Conta a mitologia Yorubá que, da união entre Obatalá (o céu) e Oduduá (a terra), nasceu essa deusa das águas. Num equilíbrio entre o masculino e o feminino, o papel de Yemanjá no processo de criação seria de parir os orixás, por isso ela é mãe da maioria deles. Também por ser a “mãe dos peixes”, ela mora no mar e define quando há calmaria e quando as águas se agitam. Yemanjá representa as mães e é também a dona das cabeças humanas, e é por isso que a ela pedimos o sossego e a calmaria no ritual do bori.

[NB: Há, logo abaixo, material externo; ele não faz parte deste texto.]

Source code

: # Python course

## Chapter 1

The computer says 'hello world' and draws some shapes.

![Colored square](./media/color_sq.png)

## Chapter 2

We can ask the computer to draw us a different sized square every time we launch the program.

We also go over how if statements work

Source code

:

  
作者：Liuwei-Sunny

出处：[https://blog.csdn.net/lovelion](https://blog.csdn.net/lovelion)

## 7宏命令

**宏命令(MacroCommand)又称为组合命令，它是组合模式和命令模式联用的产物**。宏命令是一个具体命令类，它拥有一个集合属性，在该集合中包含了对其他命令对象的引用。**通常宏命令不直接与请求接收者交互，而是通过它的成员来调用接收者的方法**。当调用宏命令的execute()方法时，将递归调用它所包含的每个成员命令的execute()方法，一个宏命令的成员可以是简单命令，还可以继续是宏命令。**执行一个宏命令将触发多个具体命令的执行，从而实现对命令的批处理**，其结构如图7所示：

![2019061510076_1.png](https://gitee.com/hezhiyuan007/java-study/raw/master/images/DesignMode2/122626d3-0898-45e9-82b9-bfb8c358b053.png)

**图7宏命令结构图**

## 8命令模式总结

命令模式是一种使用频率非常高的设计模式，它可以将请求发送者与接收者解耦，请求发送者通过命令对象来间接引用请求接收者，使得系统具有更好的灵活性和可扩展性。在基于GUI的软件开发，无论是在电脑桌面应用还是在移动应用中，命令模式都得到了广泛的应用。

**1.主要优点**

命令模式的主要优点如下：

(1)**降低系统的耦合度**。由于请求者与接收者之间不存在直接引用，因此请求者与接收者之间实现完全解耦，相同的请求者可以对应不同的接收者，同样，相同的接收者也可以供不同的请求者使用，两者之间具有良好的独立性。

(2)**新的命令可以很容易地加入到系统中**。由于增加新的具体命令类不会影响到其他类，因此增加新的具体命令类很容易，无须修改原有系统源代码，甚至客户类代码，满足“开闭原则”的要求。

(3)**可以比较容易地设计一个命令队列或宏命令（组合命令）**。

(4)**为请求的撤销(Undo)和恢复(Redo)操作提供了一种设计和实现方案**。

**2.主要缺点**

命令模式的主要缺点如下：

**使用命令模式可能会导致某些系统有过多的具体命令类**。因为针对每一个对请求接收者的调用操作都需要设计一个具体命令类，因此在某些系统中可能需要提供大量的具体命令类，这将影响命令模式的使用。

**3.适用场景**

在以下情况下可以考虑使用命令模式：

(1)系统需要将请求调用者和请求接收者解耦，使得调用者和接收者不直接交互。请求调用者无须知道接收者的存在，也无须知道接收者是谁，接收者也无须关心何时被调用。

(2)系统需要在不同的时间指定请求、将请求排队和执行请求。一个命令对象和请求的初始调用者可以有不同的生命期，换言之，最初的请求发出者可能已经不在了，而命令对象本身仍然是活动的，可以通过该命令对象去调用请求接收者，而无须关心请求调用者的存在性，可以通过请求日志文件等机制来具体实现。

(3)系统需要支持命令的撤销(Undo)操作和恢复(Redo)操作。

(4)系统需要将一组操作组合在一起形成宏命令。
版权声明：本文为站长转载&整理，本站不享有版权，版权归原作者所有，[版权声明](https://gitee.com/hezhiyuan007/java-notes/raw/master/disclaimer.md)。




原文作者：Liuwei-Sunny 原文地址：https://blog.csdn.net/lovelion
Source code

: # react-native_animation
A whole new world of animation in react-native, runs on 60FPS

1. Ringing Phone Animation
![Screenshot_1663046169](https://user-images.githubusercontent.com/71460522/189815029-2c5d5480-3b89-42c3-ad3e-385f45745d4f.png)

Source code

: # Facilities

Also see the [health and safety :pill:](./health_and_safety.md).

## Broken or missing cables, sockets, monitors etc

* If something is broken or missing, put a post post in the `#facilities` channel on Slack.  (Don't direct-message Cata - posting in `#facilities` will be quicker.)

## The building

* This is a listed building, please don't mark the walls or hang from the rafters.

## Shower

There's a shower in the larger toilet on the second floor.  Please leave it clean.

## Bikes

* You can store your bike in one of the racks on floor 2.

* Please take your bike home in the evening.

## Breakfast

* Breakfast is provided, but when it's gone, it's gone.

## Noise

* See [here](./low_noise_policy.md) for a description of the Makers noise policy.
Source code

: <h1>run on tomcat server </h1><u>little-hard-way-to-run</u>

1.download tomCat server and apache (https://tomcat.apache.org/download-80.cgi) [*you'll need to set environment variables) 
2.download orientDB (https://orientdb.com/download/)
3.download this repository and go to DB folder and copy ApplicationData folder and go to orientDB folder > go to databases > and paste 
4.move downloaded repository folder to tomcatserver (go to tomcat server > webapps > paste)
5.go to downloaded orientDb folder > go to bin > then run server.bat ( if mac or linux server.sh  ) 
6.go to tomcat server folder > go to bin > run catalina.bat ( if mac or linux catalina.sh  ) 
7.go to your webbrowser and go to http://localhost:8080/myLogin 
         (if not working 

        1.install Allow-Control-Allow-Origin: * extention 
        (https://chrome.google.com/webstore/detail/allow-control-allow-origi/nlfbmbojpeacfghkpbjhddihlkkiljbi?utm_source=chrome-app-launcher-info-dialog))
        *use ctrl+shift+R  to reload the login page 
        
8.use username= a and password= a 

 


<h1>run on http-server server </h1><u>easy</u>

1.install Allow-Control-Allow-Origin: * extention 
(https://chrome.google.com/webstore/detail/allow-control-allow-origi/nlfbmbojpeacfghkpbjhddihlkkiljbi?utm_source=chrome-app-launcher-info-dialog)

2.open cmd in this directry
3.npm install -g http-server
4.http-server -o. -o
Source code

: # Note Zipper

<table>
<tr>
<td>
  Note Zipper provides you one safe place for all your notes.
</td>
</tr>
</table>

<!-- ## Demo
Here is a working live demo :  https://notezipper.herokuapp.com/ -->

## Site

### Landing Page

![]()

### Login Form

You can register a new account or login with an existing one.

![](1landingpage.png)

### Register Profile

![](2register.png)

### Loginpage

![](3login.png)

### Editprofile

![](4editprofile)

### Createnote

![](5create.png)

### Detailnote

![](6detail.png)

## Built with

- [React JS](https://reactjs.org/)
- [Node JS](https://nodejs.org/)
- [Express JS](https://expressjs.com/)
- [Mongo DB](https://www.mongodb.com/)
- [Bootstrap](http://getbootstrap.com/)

Bem, essa é uma breve passagem que trata do lugar de Yemanjá no mito de criação segundo a minha religião, o candomblé. Essa é uma metáfora que, sob a perspectiva das religiões de matriz africana, situa o lugar dessa grande mãe na origem do mundo. Nesse mito, refletimos sobre repartição do poder, equilíbrio de forças entre homens e mulheres na sua potência criadora e sobre a força feminina, tanto no seu poder de gerar a vida humana quanto de lutar para definir seu destino.
Repito, esse é um mito, um dos vários que explicam a “criação” e servem unicamente para explicar a origem do mundo sob uma determinada perspectiva religiosa.
Mas e o criacionismo? Por que essa mitologia cristã que explica a criação do mundo tem, cada vez mais, se deslocado do lugar de metáfora para ser uma ideologia norteadora de governos conservadores, orientando políticas públicas, sobretudo na área da educação?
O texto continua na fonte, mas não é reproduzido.